Chiara de Caprio erkennt in Autor, Adressaten, Verhältnis vom Kodex zum Text, Konzeption und Konstruktion des Werks entscheidende Faktoren auf den Stil volkssprachlicher Chroniken der Toskana und Süditaliens (S. 287–304). Eine Synthese der sizilianischen Geschichtsschreibung des 14./15. Jahrhunderts liefert Pietro Colletta (S. 305–319). Stil und Sprache der im späten Quattrocento im Auftrag Matthias Corvinus’ von Antonio Bonfini verfassten ungarischen Geschichte analysiert Martina Pavoni (S. 321–336).
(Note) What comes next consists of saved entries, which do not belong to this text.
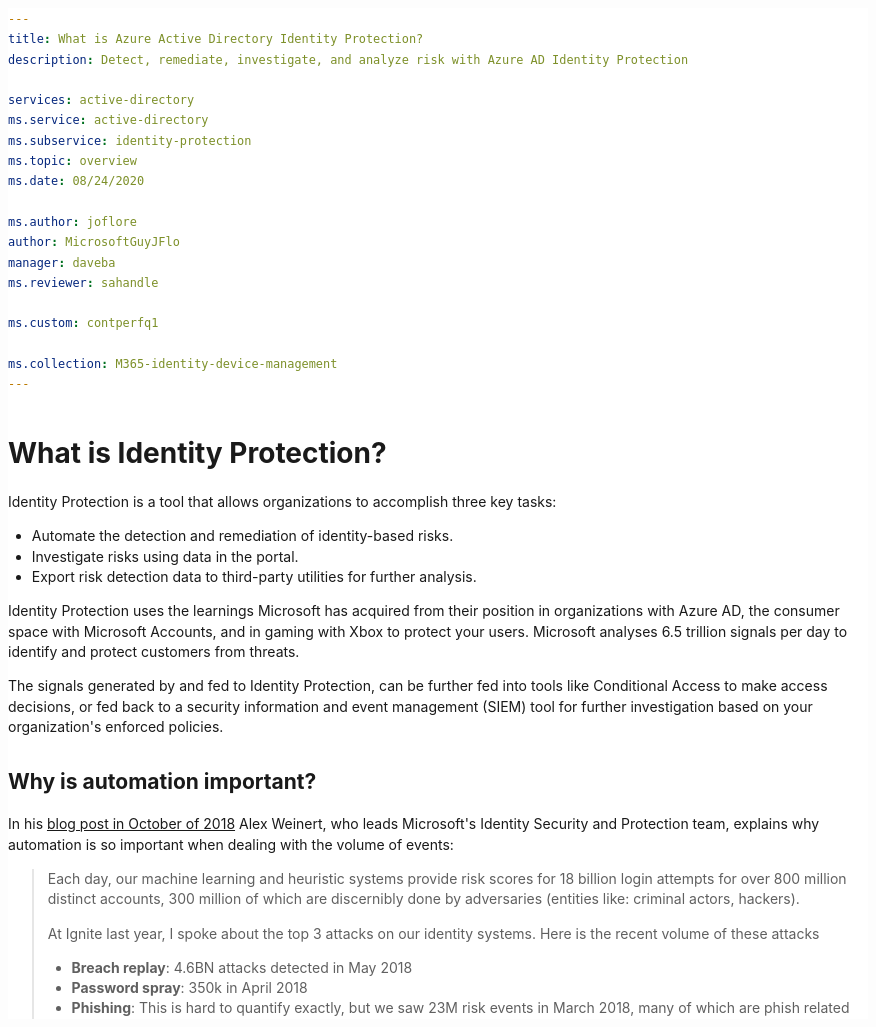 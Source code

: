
 ```yaml
---
title: What is Azure Active Directory Identity Protection?
description: Detect, remediate, investigate, and analyze risk with Azure AD Identity Protection

services: active-directory
ms.service: active-directory
ms.subservice: identity-protection
ms.topic: overview
ms.date: 08/24/2020

ms.author: joflore
author: MicrosoftGuyJFlo
manager: daveba
ms.reviewer: sahandle

ms.custom: contperfq1

ms.collection: M365-identity-device-management
---
```

# What is Identity Protection?

Identity Protection is a tool that allows organizations to accomplish three key tasks:

- Automate the detection and remediation of identity-based risks.
- Investigate risks using data in the portal.
- Export risk detection data to third-party utilities for further analysis.

Identity Protection uses the learnings Microsoft has acquired from their position in organizations with Azure AD, the consumer space with Microsoft Accounts, and in gaming with Xbox to protect your users. Microsoft analyses 6.5 trillion signals per day to identify and protect customers from threats.

The signals generated by and fed to Identity Protection, can be further fed into tools like Conditional Access to make access decisions, or fed back to a security information and event management (SIEM) tool for further investigation based on your organization's enforced policies.

## Why is automation important?

In his [blog post in October of 2018](https://techcommunity.microsoft.com/t5/Azure-Active-Directory-Identity/Eight-essentials-for-hybrid-identity-3-Securing-your-identity/ba-p/275843) Alex Weinert, who leads Microsoft's Identity Security and Protection team, explains why automation is so important when dealing with the volume of events:

> Each day, our machine learning and heuristic systems provide risk scores for 18 billion login attempts for over 800 million distinct accounts, 300 million of which are discernibly done by adversaries (entities like: criminal actors, hackers).
>
> At Ignite last year, I spoke about the top 3 attacks on our identity systems. Here is the recent volume of these attacks
>   
>   - **Breach replay**: 4.6BN attacks detected in May 2018
>   - **Password spray**: 350k in April 2018
>   - **Phishing**: This is hard to quantify exactly, but we saw 23M risk events in March 2018, many of which are phish related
Die ausnahmslos lesenswerten Beiträge beider Bände verdeutlichen, dass die Historiographiegeschichte noch lange nicht ausgeforscht ist. Storici per vocazione wirkt indes – wohl auch den erschwerten Umständen seiner Entstehung geschuldet – wie ein Torso, denn die Aufsätze fügen sich nicht zu einem kohärenten Ganzen. Die „Berufung/Bestimmung“ stellt – für den weiten Betrachtungszeitraum – womöglich keine allzu geeignete Vergleichskategorie, zumal einen nicht allzu leicht nachweisbaren Gegenstand dar. Und auch die Rubrik „consapevolezza autoriale“ in Scrivere storia nel medioevo vermag nicht restlos zu überzeugen, da recht viel darunter subsumiert wird. Zudem ließe sich der Untertitel Regolamentazione delle forme e delle pratiche nei secoli XII-XV (Reglementierung der Formen und Praktiken) hinterfragen, zeigen die Beiträge doch jenseits der Konventionen, Tendenzen und Gemeinsamkeiten eindrucksvoll die individuellen Dispositionen und Situationen der Geschichtsschreiber sowie die vielfältigen Ausformungen ihrer Schriften auf.

Anmerkung:
1 Das seit den 1990-Jahren laufende Vorhaben erfasst zwischen dem 8. und 15. Jahrhundert auf der Apenninenhalbinsel entstandene Texte und stellt deren Editionen online zur freien Verfügung, siehe http://alim.unisi.it/ (30.06.2023). Zwei weitere dem Thema gewidmete OA-Bände sind aus dem Projekt hervorgegangen: Fulvio Delle Donne (Hrsg.), In presenza dell’autore. L’autorappresentazione come evoluzione della storiografia professionale tra basso Medioevo e Umanesimo (Testi. Antichità, Medioevo e Umanesimo 1), Neapel 2018; Marino Zabbia (Hrsg.), Tra storiografia e retorica. Prospettive nel basso medioevo italiano, in: Reti medievali. Rivista 19,1 (2018), S. 547–625.